*** Dataset records Section Begins ***
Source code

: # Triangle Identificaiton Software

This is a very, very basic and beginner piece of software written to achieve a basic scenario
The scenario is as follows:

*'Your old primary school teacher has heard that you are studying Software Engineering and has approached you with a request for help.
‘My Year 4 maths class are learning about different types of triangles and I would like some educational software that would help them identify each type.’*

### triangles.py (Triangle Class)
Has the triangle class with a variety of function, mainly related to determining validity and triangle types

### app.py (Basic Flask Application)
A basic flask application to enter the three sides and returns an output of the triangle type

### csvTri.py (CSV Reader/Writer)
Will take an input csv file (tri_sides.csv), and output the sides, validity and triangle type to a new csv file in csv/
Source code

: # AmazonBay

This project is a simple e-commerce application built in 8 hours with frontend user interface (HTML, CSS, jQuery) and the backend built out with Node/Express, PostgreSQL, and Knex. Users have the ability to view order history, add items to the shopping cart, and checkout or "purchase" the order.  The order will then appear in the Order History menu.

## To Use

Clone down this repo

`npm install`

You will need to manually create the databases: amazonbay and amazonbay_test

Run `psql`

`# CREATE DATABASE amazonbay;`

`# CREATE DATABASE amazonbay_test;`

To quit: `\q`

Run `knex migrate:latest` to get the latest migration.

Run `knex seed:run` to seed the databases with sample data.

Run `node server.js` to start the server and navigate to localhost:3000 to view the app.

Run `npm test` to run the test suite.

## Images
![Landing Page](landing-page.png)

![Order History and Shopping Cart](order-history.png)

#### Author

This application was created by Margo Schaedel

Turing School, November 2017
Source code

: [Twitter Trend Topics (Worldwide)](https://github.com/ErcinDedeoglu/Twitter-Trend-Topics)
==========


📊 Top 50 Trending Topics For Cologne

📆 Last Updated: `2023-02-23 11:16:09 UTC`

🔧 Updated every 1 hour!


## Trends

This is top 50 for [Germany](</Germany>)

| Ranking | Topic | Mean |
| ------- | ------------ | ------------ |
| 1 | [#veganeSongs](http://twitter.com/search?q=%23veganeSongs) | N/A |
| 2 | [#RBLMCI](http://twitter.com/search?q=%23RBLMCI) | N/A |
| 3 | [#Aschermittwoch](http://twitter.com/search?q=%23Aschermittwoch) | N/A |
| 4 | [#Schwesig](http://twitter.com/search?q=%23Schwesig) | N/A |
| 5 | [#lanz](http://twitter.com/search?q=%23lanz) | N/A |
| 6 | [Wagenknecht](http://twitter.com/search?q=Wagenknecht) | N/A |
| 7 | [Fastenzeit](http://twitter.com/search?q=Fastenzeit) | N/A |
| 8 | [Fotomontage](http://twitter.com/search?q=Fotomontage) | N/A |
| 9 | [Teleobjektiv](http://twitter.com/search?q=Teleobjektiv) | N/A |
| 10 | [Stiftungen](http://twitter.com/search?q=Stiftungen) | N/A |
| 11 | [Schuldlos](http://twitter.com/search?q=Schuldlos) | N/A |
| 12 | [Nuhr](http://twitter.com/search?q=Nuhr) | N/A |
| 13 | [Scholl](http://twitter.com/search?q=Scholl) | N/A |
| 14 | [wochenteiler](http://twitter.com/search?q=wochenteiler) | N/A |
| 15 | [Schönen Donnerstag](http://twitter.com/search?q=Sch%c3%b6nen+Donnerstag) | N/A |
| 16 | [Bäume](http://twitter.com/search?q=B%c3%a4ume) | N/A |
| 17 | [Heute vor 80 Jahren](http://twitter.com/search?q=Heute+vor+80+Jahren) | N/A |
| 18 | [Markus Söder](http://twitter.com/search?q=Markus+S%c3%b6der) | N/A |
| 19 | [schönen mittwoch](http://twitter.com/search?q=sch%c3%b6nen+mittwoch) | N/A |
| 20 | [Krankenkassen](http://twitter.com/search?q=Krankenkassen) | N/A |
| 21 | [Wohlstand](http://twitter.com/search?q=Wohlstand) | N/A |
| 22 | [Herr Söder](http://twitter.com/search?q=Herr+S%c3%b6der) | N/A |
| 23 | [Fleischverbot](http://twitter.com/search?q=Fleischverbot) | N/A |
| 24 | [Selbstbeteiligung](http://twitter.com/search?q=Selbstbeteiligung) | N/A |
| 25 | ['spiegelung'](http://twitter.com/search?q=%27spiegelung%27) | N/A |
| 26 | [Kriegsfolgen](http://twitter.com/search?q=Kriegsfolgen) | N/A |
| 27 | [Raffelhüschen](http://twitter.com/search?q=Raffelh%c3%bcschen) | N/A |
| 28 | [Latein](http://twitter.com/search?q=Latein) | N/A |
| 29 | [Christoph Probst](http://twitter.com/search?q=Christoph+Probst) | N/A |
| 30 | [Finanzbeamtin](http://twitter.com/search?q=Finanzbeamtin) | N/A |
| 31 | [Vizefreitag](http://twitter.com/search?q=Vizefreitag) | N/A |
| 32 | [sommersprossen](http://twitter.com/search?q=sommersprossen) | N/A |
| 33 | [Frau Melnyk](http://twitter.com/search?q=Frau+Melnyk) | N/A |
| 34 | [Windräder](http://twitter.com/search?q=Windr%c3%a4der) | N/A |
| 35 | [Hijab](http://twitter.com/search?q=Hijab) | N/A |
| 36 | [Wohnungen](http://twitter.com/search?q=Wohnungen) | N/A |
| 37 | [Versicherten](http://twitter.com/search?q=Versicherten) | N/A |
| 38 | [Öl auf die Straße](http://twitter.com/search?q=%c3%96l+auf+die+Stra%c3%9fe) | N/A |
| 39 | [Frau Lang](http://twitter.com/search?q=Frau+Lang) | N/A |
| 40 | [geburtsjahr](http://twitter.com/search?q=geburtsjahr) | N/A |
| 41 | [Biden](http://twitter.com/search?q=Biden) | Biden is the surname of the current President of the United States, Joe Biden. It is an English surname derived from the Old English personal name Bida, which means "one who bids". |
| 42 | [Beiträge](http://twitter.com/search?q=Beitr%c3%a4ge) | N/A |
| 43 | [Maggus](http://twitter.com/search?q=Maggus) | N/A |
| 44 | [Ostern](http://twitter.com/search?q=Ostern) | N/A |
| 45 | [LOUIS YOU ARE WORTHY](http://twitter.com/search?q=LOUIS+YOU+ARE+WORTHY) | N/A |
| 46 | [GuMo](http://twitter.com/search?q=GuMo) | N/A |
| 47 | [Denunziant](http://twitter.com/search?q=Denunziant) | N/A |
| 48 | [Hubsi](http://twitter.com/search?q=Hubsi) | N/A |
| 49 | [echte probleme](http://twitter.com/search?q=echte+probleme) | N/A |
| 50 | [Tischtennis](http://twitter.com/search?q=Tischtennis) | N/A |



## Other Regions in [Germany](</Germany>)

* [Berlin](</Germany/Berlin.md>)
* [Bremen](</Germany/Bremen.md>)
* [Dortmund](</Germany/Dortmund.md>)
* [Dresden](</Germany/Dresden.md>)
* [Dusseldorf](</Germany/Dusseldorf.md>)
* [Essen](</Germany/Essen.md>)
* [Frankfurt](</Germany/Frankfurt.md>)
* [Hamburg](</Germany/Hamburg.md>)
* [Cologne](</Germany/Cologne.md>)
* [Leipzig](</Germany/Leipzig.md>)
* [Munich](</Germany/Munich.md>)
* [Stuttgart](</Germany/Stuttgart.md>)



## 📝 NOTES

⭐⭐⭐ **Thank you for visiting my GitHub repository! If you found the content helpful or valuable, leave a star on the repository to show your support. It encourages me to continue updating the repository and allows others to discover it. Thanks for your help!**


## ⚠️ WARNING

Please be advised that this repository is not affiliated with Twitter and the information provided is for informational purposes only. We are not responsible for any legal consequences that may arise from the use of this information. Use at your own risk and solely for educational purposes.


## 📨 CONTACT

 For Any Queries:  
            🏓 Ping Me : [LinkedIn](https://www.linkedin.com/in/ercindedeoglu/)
*** Dataset records Section Ends ***
> [What is being asked]:
Repeat exactly the lines that run from the opening of the listing through the line holding "### app.py (Basic Flask Application)". Leave out everything else.

> [Exercise response]:
Source code

: # Triangle Identificaiton Software

This is a very, very basic and beginner piece of software written to achieve a basic scenario
The scenario is as follows:

*'Your old primary school teacher has heard that you are studying Software Engineering and has approached you with a request for help.
‘My Year 4 maths class are learning about different types of triangles and I would like some educational software that would help them identify each type.’*

### triangles.py (Triangle Class)
Has the triangle class with a variety of function, mainly related to determining validity and triangle types

### app.py (Basic Flask Application)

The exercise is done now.